La végétation aquatique très dense de ce secteur offre un couvert de nidification de qualité et un refuge protecteur important pour l’élevage des couvées pour la bernache du Canada et les canards migrateurs. Ces espèces se regroupent durant les migrations sur certains plans d’eau désignés comme des aires de concentration d’oiseaux aquatiques, lesquelles couvrent la plus grande partie des milieux humides du projet de refuge faunique.

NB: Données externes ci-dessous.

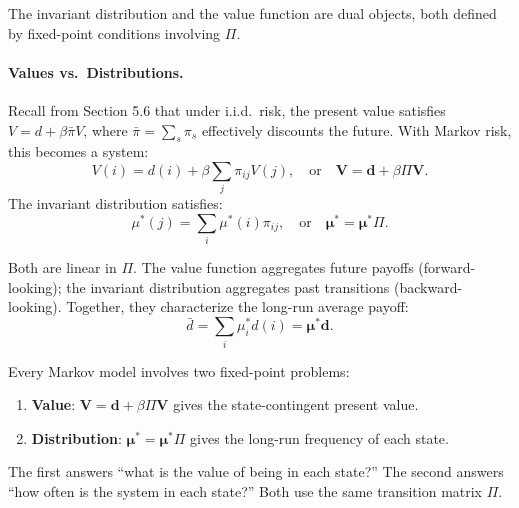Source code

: The invariant distribution and the value function are dual objects, both defined by fixed-point conditions involving $\Pi$.

\paragraph{Values vs.\ Distributions.}
Recall from Section 5.6 that under i.i.d.\ risk, the present value satisfies $V = d + \beta \bar{\pi} V$, where $\bar{\pi} = \sum_s \pi_s$ effectively discounts the future. With Markov risk, this becomes a system:
\begin{equation}
V(i) = d(i) + \beta \sum_{j} \pi_{ij} V(j), \quad \text{or} \quad \mathbf{V} = \mathbf{d} + \beta \Pi \mathbf{V}.
\label{eq:value-markov}
\end{equation}
The invariant distribution satisfies:
\begin{equation}
\mu^*(j) = \sum_{i} \mu^*(i) \pi_{ij}, \quad \text{or} \quad \boldsymbol{\mu}^* = \boldsymbol{\mu}^* \Pi.
\label{eq:distribution-markov}
\end{equation}

Both are linear in $\Pi$. The value function aggregates future payoffs (forward-looking); the invariant distribution aggregates past transitions (backward-looking). Together, they characterize the long-run average payoff:
\begin{equation}
\bar{d} = \sum_{i} \mu_i^* d(i) = \boldsymbol{\mu}^* \mathbf{d}.
\label{eq:long-run-average}
\end{equation}

\begin{calloutimportant}
Every Markov model involves two fixed-point problems:
\begin{enumerate}[label=(\roman*)]
\item \textbf{Value}: $\mathbf{V} = \mathbf{d} + \beta \Pi \mathbf{V}$ gives the state-contingent present value.
\item \textbf{Distribution}: $\boldsymbol{\mu}^* = \boldsymbol{\mu}^* \Pi$ gives the long-run frequency of each state.
\end{enumerate}
The first answers ``what is the value of being in each state?'' The second answers ``how often is the system in each state?'' Both use the same transition matrix $\Pi$.
\end{calloutimportant}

Parmi l’ensemble des oiseaux de milieux humides recensés dans la zone à l’étude, la présence du petit blongios suscite le plus grand intérêt des amateurs d’observation de la faune. Durant la période estivale, le bassin de la rivière des Outaouais sert également d’aire de repos et d’alimentation pour plusieurs espèces comme le balbuzard pêcheur et le pygargue à tête blanche. Bien que rares dans l’est du Québec, la guifette noire, le moucherolle des saules, le râle de Virginie et le grèbe à bec bigarré sont particulièrement abondants dans le secteur.

© Serge Rivard

Mammifères

Les berges de la rivière des Outaouais abritent 33 espèces de mammifères. Il s’agit surtout d’espèces de type terrestre comme le campagnol des champs, le porc-épic, le lapin à queue blanche et le raton laveur.  D’autres espèces aquatiques et semi-aquatiques habitent cependant les zones marécageuses et les eaux calmes de la rivière comme le vison, le castor, la loutre et le rat musqué.  Celui-ci est particulièrement abondant dans le territoire à l’étude puisqu’on y dénombre plusieurs milliers de huttes.